**Task to complete**
Whenever the word "begin" appears in a line of the data below, copy that line.
______________________________
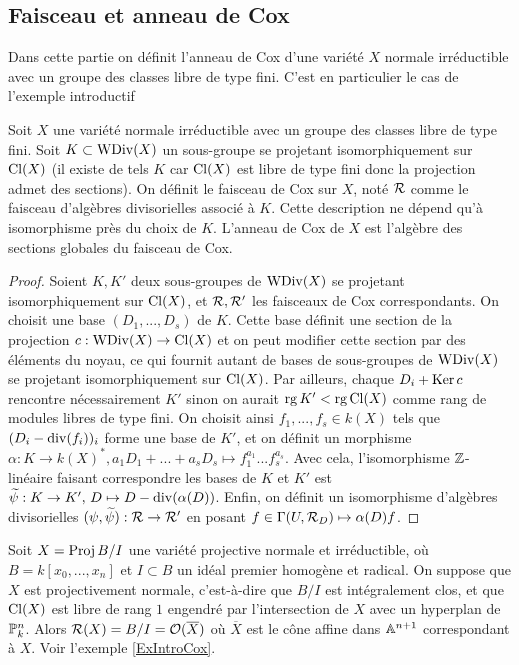 \subsection{Faisceau et anneau de Cox}

Dans cette partie on définit l'anneau de Cox d'une variété $X$ normale irréductible avec un groupe des classes libre de type fini. C'est en particulier le cas de l'exemple introductif

\begin{cons}\label{consFreeCoxRing}
Soit $X$ une variété normale irréductible avec un groupe des classes libre de type fini. Soit $K\subset \operatorname{WDiv}(X)$ un sous-groupe se projetant isomorphiquement sur $\operatorname{Cl}(X)$ (il existe de tels $K$ car $\operatorname{Cl}(X)$ est libre de type fini donc la projection admet des sections). On définit le faisceau de Cox sur $X$, noté $\mathcal{R}$ comme le faisceau d'algèbres divisorielles associé à $K$. Cette description ne dépend qu'à isomorphisme près du choix de $K$. L'anneau de Cox de $X$ est l'algèbre des sections globales du faisceau de Cox. 
\end{cons}
\begin{proof}
Soient $K,K'$ deux sous-groupes de $\operatorname{WDiv}(X)$ se projetant isomorphiquement sur $\operatorname{Cl}(X)$, et $\mathcal{R},\mathcal{R}'$ les faisceaux de Cox correspondants. On choisit une base $(D_1,...,D_s)$ de $K$. Cette base définit une section de la projection $c:\operatorname{WDiv}(X)\rightarrow \operatorname{Cl}(X)$ et on peut modifier cette section par des éléments du noyau, ce qui fournit autant de bases de sous-groupes de $\operatorname{WDiv}(X)$ se projetant isomorphiquement sur $\operatorname{Cl}(X)$. Par ailleurs, chaque $D_i+\operatorname{Ker} c$ rencontre nécessairement $K'$ sinon on aurait $\operatorname{rg} K' < \operatorname{rg} \operatorname{Cl}(X)$ comme rang de modules libres de type fini. On choisit ainsi $f_1,...,f_s\in k(X)$ tels que $(D_i-\operatorname{div}(f_i))_i$ forme une base de $K'$, et on définit un morphisme $\alpha:K\rightarrow k(X)^*, a_1D_1+...+a_sD_s\mapsto f_1^{a_1}...f_s^{a_s}$. Avec cela, l'isomorphisme $\mathbb{Z}$-linéaire faisant correspondre les bases de $K$ et $K'$ est $\widetilde{\psi}:K\rightarrow K',\, D\mapsto D-\operatorname{div}(\alpha(D))$. Enfin, on définit un isomorphisme d'algèbres divisorielles $(\psi, \widetilde{\psi}): \mathcal{R}\rightarrow\mathcal{R}'$ en posant $f\in \Gamma(U, \mathcal{R}_D)\mapsto \alpha(D)f$.
\end{proof}

\begin{ex}
Soit $X=\operatorname{Proj} B/I$ une variété projective normale et irréductible, où $B=k[x_0,...,x_n]$ et $I\subset B$ un idéal premier homogène et radical. On suppose que $X$ est projectivement normale, c'est-à-dire que $B/I$ est intégralement clos, et que $\operatorname{Cl}(X)$ est libre de rang $1$ engendré par l'intersection de $X$ avec un hyperplan de $\mathbb{P}^n_k$. Alors $\mathcal{R}(X)=B/I=\mathcal{O}(\overline{X})$ où $\overline{X}$ est le cône affine dans $\mathbb{A}^{n+1}$ correspondant à $X$. Voir l'exemple \ref{ExIntroCox}.
\end{ex}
______________________________
**Worked solution**
\begin{cons}\label{consFreeCoxRing}
\begin{proof}
\begin{ex}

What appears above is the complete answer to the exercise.